In this study, we have demonstrated that ID experts can reduce very complex cases using FFT heuristics using if–then logic. Our results identified 27 if–then logic–based heuristics that ID clinicians use while dealing with highly complex cases. All 10 ID expert clinicians completed the FFT heuristics in less than 2 minutes. Relying on the concept of less is more as a tool for medical decision-making may help clinicians make accurate, transparent, and quick decisions. Expert clinicians may deal with complex cases better with the information presented in a more methodological and at-the-point of care style. Future health care system designers should consider adopting the idea of “less is more” in the health IT system design to reduce errors by matching system design to the higher-level cognitive abilities of the expert clinicians who will use the systems.

Clinical Relevance Statement

Our results focus on the expert clinicians' decision-making within the context of less-is-more heuristics. Future health IT system designers should focus on intuitive design by creating interfaces that match the cognition of expert clinicians found in our results.

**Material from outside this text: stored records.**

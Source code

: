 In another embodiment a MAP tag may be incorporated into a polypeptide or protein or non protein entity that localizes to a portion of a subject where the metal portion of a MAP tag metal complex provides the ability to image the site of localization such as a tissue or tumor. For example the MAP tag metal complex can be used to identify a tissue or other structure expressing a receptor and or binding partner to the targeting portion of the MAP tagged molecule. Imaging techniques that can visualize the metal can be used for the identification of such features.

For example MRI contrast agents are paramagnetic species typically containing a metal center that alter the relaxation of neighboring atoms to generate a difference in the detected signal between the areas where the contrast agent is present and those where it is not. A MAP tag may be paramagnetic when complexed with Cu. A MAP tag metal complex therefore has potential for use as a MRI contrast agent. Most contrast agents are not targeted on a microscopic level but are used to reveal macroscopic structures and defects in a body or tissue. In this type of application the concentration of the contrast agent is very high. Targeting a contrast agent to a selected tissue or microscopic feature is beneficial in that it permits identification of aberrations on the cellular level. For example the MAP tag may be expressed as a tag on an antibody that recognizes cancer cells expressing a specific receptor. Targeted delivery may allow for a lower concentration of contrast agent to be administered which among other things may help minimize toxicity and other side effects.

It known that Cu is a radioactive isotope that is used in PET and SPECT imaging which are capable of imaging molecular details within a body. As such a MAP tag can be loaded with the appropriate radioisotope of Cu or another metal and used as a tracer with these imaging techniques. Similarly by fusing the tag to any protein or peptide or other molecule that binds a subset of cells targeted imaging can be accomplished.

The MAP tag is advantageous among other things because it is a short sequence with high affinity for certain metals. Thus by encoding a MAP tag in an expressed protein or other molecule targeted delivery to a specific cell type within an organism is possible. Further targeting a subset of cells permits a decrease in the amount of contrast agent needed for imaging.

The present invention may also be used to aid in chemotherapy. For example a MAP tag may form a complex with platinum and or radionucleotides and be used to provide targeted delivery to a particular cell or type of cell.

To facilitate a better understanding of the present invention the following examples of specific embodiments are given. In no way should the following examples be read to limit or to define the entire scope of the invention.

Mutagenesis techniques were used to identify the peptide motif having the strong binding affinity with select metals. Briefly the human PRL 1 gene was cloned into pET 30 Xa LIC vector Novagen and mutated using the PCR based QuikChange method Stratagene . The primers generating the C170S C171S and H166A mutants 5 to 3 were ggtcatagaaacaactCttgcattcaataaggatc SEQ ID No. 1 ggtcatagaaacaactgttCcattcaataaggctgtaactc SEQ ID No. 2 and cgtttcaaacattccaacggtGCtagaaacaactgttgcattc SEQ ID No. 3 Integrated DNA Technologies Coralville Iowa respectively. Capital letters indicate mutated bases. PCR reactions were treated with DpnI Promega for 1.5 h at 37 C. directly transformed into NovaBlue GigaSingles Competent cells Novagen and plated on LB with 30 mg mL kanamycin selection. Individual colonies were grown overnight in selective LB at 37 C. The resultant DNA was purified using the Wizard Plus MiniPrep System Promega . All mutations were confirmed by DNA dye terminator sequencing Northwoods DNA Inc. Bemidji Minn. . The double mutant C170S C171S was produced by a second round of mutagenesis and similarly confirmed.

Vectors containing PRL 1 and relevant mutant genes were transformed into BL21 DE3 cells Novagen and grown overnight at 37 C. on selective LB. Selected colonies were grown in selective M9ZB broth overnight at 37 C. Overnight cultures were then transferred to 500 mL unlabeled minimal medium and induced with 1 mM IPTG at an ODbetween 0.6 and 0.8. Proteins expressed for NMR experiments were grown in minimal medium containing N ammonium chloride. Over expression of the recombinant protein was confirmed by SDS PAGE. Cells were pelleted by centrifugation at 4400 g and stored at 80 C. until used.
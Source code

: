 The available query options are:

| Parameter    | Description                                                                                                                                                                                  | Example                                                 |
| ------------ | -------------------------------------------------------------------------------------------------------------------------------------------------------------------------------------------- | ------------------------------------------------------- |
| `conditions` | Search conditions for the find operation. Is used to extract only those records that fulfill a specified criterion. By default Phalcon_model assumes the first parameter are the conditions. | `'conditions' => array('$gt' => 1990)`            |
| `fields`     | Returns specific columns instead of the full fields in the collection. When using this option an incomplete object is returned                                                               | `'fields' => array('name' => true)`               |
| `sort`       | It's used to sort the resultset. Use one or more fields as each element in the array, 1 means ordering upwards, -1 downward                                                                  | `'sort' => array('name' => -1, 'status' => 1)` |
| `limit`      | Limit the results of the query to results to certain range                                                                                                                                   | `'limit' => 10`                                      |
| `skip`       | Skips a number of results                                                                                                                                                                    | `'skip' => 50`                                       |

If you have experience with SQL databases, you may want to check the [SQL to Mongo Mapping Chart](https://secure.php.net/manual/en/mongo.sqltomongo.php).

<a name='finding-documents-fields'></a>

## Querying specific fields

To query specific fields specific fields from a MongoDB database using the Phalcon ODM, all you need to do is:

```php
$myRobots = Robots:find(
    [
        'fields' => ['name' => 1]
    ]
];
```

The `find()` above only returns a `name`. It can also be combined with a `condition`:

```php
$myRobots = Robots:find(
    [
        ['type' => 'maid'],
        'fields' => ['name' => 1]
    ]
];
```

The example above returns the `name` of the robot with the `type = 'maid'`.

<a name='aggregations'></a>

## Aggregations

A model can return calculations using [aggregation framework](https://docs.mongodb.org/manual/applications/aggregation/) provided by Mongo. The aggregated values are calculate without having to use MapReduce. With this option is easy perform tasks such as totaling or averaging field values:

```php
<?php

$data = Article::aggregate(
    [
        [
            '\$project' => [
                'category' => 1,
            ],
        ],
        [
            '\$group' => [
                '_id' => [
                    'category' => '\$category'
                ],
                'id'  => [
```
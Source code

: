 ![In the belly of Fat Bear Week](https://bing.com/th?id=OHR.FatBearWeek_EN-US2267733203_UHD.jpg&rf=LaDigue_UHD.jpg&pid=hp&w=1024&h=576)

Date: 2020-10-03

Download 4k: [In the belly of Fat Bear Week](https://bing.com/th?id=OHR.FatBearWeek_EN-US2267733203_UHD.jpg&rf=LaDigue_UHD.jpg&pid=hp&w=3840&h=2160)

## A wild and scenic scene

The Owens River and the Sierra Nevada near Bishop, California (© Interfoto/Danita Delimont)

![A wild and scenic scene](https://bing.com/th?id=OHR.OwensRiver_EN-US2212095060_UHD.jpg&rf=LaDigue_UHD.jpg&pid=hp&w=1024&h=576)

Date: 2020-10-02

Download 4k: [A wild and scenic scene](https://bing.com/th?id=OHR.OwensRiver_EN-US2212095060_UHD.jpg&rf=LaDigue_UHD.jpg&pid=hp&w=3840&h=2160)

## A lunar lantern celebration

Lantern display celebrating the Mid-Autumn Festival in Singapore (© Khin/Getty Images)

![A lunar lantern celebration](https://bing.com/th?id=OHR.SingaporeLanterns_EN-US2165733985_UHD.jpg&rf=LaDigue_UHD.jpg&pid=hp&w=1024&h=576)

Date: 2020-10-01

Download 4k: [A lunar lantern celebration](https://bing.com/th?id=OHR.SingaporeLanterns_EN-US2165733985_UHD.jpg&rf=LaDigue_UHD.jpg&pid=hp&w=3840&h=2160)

The current frustrations with information overload in the graphical interface can be solved by understanding heuristics and using less vital information cues for safer clinical practice.

Conflict of Interest

None declared.

Acknowledgment

We express our sincere gratitude to the Infectious Diseases clinicians who participated in our study and provided valuable insights.

Protection of Human and Animal Subjects

The study was performed in compliance with the World Medical Association Declaration of Helsinki on Ethical Principles for Medical Research Involving Human Subjects and was reviewed by the University of Utah Institutional Review Board.

Author Contributions

All the authors contributed to the conception of the work, surveying participants, data curation, and drafting the paper.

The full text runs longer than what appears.